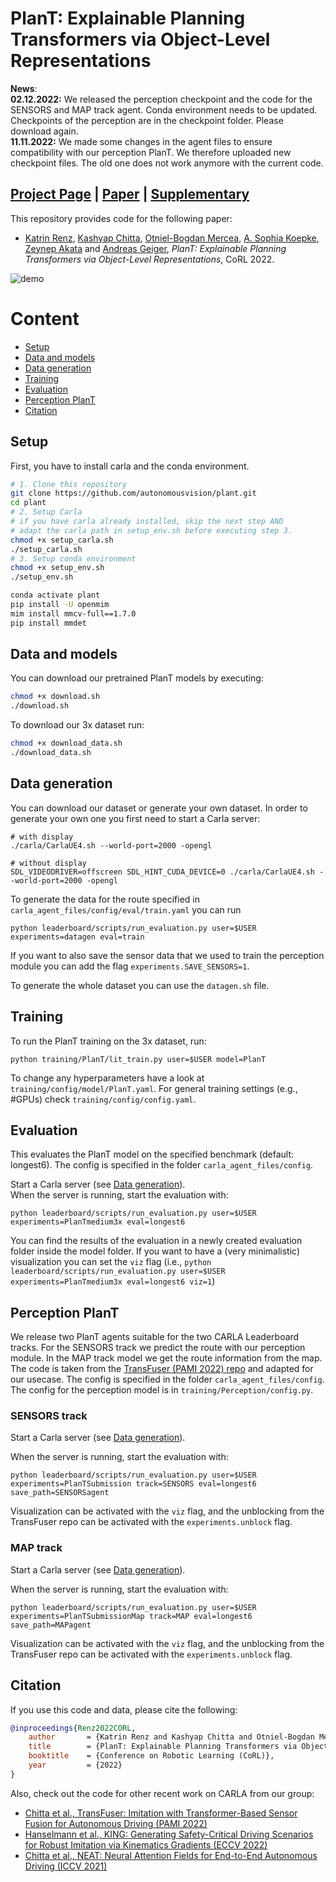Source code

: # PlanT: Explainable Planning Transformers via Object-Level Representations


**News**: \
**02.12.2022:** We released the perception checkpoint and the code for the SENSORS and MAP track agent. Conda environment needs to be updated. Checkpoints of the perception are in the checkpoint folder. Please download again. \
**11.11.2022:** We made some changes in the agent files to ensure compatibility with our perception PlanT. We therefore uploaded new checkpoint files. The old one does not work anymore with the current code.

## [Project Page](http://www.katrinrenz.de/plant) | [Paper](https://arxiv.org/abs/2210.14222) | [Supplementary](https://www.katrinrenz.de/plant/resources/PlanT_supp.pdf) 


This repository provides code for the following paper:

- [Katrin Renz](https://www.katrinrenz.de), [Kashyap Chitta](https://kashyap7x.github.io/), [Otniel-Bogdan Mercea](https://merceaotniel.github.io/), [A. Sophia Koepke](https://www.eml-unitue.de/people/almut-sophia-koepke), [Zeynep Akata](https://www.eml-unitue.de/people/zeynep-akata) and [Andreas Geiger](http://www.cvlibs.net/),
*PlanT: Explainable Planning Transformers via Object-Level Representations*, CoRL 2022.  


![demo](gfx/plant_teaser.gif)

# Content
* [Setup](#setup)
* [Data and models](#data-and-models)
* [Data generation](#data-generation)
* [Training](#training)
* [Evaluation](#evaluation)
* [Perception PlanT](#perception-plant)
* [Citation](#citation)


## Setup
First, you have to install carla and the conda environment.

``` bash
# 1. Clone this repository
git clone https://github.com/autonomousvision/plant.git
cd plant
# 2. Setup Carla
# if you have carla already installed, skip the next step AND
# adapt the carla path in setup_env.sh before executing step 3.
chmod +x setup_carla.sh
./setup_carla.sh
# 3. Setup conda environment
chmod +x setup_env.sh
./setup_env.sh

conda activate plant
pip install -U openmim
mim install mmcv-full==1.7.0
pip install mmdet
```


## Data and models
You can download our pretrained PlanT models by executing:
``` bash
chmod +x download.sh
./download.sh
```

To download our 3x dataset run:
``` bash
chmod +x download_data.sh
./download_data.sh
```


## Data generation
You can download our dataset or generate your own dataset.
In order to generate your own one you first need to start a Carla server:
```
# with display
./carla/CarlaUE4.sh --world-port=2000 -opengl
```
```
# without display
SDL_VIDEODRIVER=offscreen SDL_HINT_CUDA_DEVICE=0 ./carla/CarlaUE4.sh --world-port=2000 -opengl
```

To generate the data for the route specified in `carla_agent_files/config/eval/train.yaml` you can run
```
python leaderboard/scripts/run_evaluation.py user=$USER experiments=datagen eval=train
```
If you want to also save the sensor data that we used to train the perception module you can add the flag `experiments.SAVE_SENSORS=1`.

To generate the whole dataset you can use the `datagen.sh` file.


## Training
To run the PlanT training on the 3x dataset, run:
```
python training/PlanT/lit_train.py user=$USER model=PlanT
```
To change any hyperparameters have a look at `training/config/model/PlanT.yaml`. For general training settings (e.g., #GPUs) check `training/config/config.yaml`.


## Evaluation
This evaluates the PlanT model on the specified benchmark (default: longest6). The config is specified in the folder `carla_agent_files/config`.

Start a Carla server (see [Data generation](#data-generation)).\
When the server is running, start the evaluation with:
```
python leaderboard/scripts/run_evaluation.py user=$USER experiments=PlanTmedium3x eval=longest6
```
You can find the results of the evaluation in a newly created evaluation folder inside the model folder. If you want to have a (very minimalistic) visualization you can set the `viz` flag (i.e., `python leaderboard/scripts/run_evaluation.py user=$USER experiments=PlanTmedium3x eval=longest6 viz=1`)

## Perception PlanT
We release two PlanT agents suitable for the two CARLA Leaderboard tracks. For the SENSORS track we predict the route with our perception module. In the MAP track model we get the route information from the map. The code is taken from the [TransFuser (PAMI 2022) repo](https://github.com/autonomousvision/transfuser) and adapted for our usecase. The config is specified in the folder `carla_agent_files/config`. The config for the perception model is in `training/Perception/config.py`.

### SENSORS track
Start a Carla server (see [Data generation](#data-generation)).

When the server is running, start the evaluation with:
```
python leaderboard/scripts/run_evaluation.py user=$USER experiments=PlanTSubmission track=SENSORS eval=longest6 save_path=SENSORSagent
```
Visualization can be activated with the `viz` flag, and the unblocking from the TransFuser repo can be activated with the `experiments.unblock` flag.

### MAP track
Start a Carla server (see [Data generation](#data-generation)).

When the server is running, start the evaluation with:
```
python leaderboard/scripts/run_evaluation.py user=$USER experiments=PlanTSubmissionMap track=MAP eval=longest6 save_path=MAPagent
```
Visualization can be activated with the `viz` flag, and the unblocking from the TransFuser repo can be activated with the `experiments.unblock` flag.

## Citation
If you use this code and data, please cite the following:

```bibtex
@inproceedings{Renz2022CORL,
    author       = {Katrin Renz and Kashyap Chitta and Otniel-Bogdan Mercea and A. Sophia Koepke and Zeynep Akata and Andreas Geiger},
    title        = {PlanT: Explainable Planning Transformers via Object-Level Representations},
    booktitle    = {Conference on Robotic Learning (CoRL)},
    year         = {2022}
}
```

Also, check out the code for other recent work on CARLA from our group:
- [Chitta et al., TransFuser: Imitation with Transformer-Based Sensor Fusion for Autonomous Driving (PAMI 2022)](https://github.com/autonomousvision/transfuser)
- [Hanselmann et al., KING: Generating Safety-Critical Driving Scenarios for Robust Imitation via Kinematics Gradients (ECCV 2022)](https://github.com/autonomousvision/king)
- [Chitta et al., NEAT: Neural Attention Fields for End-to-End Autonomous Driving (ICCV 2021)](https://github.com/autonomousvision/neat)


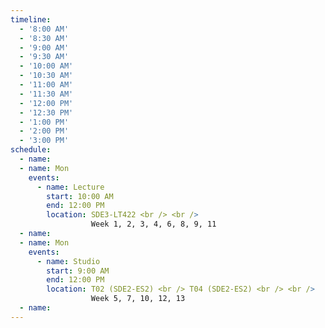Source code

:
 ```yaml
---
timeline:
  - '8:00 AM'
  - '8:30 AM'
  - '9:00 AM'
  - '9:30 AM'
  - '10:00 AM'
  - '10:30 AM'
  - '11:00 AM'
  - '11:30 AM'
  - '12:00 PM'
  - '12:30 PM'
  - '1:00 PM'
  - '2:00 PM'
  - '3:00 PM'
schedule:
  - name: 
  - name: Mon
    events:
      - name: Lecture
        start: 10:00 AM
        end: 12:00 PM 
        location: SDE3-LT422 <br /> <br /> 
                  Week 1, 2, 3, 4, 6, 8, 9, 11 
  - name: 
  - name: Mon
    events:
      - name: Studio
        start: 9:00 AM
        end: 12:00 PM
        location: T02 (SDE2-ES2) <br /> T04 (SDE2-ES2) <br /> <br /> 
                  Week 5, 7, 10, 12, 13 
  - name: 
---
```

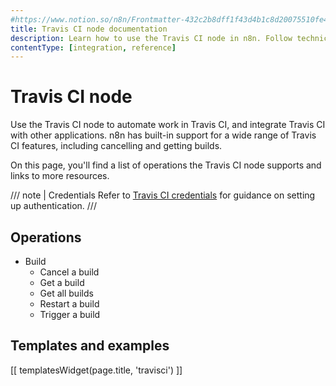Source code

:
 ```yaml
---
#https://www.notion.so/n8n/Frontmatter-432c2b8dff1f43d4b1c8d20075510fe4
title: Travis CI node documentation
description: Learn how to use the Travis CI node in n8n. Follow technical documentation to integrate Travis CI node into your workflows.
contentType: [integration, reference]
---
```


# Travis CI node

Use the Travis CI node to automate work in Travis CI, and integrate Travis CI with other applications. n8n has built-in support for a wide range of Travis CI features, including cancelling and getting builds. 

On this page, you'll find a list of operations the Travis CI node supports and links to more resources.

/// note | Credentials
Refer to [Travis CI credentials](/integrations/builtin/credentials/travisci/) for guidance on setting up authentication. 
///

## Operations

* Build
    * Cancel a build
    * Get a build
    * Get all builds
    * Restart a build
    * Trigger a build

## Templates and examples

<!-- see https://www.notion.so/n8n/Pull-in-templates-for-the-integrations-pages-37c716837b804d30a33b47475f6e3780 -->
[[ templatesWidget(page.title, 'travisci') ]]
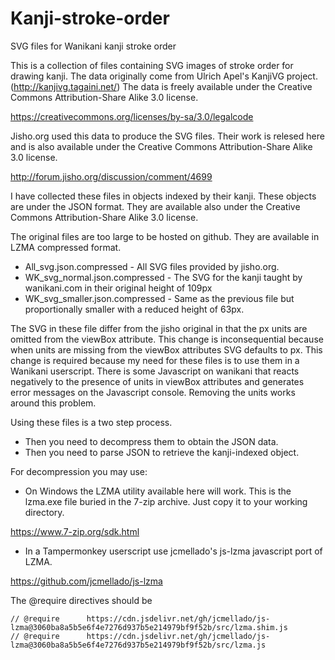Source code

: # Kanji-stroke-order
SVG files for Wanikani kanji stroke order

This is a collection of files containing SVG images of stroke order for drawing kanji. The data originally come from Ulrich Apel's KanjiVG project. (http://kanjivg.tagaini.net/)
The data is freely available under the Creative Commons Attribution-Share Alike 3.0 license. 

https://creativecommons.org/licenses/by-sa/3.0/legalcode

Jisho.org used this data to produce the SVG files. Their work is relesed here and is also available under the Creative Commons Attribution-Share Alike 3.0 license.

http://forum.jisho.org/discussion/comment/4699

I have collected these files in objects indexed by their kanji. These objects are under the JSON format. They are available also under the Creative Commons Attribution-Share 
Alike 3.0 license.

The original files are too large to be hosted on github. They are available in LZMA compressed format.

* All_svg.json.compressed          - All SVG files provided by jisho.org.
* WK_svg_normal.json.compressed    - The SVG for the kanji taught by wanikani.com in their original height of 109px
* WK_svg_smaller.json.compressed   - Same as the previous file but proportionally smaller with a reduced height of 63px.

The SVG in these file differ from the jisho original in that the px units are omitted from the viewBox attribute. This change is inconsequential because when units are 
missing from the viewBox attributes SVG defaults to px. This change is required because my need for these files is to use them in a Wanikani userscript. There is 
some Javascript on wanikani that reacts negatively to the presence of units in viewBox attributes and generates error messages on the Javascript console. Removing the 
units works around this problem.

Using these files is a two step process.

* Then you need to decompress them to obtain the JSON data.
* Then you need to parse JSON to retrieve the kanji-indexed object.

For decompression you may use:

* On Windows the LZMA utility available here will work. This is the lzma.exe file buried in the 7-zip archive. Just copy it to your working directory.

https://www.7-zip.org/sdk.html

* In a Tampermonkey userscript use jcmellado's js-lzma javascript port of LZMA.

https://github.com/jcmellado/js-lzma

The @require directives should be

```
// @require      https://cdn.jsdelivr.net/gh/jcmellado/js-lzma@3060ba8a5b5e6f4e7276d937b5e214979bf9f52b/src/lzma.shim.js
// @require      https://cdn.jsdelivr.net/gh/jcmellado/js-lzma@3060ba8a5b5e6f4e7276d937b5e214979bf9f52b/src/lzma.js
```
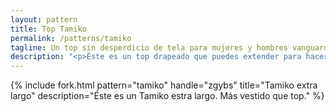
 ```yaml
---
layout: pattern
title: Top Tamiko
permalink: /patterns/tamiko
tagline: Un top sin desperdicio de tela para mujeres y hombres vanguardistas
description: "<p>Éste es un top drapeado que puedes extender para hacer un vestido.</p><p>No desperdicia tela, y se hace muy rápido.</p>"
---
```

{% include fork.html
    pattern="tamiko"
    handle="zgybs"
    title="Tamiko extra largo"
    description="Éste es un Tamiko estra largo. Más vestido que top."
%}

_PROBLEM REQUIREMENTS_
Retrieve all lines from the data that contain the string "Level".

_ANSWER_
: # PlanT: Explainable Planning Transformers via Object-Level Representations
*PlanT: Explainable Planning Transformers via Object-Level Representations*, CoRL 2022.  
    title        = {PlanT: Explainable Planning Transformers via Object-Level Representations},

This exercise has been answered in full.